When I learned that Polaroid Originals was going to be releasing a slightly updated version of their Onestep 2 camera, I was intrigued enough to take the plunge. 

A few of the pros of buying a new Onestep 2 camera: 

  1. Reliable. You know it's going to work out of the box, and if not, there is a warranty behind it. 

  2. Slightly cheaper in the long run. The price of 600 film compared to i-type film may be enough to justify purchasing if you buy packs of film frequently. 

  3. Features. This isn't a fully manual Polaroid experience like you'd get with an SX-70 or SLR-680, but it has just about everything else: self-timer, flash disable, multiple exposure*, and exposure compensation switch. 

  4. You can blow people's minds that they "still make Polaroids"

The cons: 

  1. Price. I purchased my JobPro 600 camera on ebay for about $30, it still works really well and has most of the features of the OneStep 2. The only things it can't do are take iType film and it doesn't have a self-timer.
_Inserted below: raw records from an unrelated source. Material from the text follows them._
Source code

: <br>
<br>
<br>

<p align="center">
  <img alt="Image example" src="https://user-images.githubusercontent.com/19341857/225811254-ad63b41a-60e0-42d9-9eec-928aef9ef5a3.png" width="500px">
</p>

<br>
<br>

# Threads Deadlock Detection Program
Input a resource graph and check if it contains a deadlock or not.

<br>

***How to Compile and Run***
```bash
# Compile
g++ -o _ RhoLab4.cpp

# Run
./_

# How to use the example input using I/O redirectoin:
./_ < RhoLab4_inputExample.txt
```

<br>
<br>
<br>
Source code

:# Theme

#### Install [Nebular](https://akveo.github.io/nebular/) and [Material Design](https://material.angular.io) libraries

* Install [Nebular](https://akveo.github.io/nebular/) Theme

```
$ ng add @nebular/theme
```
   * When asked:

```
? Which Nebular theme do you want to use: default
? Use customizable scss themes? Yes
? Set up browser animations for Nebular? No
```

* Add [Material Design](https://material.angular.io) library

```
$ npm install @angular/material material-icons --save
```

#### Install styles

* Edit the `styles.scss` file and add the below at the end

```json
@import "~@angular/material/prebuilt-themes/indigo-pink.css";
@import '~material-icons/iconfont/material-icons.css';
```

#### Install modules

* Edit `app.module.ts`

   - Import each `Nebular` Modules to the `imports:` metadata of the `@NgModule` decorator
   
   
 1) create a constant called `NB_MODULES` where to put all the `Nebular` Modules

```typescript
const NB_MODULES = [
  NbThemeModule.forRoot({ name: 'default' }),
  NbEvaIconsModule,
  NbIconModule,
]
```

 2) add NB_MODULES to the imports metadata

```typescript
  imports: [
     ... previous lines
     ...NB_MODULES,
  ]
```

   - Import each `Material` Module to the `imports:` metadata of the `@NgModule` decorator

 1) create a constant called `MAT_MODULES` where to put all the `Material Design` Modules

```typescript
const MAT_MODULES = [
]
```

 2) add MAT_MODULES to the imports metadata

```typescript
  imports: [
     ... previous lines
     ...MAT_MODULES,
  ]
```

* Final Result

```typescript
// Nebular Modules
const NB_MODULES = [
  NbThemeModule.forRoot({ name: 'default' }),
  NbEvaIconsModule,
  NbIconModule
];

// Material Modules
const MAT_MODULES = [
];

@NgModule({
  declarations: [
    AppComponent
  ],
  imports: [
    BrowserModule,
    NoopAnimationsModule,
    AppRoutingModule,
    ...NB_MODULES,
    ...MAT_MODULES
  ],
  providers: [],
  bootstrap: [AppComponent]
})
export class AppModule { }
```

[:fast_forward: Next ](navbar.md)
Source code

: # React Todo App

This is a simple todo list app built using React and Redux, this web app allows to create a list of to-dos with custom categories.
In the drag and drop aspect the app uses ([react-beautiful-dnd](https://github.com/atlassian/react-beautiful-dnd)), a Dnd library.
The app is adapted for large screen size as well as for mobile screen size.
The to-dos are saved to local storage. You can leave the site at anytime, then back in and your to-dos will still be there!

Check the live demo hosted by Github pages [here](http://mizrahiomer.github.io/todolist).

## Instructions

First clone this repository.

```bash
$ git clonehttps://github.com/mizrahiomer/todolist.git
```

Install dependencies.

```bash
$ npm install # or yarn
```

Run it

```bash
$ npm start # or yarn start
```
    1. It will take you about 23 packs of i-type film until you start realizing the savings in difference in cost between buying a used Polaroid camera and shooting exclusively 600 film.*

    2. If you're really cost-conscious and like the idea of instant film more "in theory" than in practice, you may be happier with a Fuji Instax mini. You can find them for much less and the film is quite affordable, even if the images are very small.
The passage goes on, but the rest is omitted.